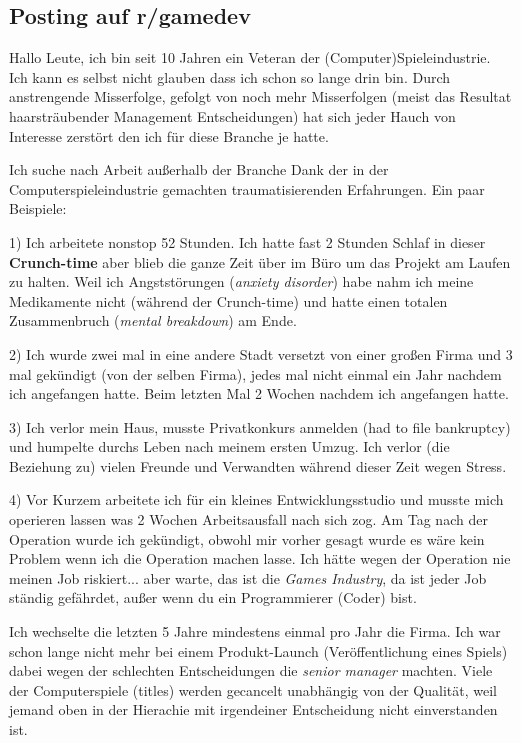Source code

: \subsection*{Posting auf r/gamedev}
Hallo Leute,
ich bin seit 10 Jahren ein Veteran der (Computer)Spieleindustrie. Ich kann es selbst nicht glauben dass ich schon so lange drin bin. Durch anstrengende Misserfolge, gefolgt von noch mehr Misserfolgen (meist das Resultat haarsträubender Management Entscheidungen) hat sich jeder Hauch von Interesse zerstört den ich für diese Branche je hatte.

Ich suche nach Arbeit außerhalb der Branche Dank der in der Computerspieleindustrie gemachten traumatisierenden Erfahrungen. Ein paar Beispiele:

1) Ich arbeitete nonstop 52 Stunden. Ich hatte fast 2 Stunden Schlaf in dieser \textbf{Crunch-time} aber blieb die ganze Zeit über im Büro um das Projekt am Laufen zu halten.   
Weil ich Angststörungen (\textit{anxiety disorder}) habe nahm ich meine Medikamente nicht (während der Crunch-time) und hatte einen totalen Zusammenbruch (\textit{mental breakdown}) am Ende.

2) Ich wurde zwei mal in eine andere Stadt versetzt von einer großen Firma und 3 mal gekündigt (von der selben Firma), jedes mal nicht einmal ein Jahr nachdem ich angefangen hatte. Beim letzten Mal 2 Wochen nachdem ich angefangen hatte.

3) Ich verlor mein Haus, musste Privatkonkurs anmelden (had to file bankruptcy) und humpelte durchs Leben nach meinem ersten Umzug. Ich verlor (die Beziehung zu) vielen Freunde und Verwandten während dieser Zeit wegen Stress.

4) Vor Kurzem arbeitete ich für ein kleines Entwicklungsstudio und musste mich operieren lassen was 2 Wochen Arbeitsausfall nach sich zog. Am Tag nach der Operation wurde ich gekündigt, obwohl mir vorher gesagt wurde es wäre kein Problem wenn ich die Operation machen lasse. Ich hätte wegen der Operation nie meinen Job riskiert... aber warte, das ist die \textit{Games Industry}, da ist jeder Job ständig gefährdet, außer wenn du ein Programmierer (Coder) bist.

Ich wechselte die letzten 5 Jahre mindestens einmal pro Jahr die Firma. Ich war schon lange nicht mehr bei einem Produkt-Launch (Veröffentlichung eines Spiels) dabei wegen der schlechten Entscheidungen die \textit{senior manager} machten. Viele der Computerspiele (titles) werden gecancelt unabhängig von der Qualität, weil jemand oben in der Hierachie mit irgendeiner Entscheidung nicht einverstanden ist.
=======
WHAT IS REQUIRED>
Within the listing above, find every line containing the string "mehr" and return it.

RESULT OF THIS TASK>
ich bin seit 10 Jahren ein Veteran der (Computer)Spieleindustrie. Ich kann es selbst nicht glauben dass ich schon so lange drin bin. Durch anstrengende Misserfolge, gefolgt von noch mehr Misserfolgen (meist das Resultat haarsträubender Management Entscheidungen) hat sich jeder Hauch von Interesse zerstört den ich für diese Branche je hatte.
Ich wechselte die letzten 5 Jahre mindestens einmal pro Jahr die Firma. Ich war schon lange nicht mehr bei einem Produkt-Launch (Veröffentlichung eines Spiels) dabei wegen der schlechten Entscheidungen die \textit{senior manager} machten. Viele der Computerspiele (titles) werden gecancelt unabhängig von der Qualität, weil jemand oben in der Hierachie mit irgendeiner Entscheidung nicht einverstanden ist.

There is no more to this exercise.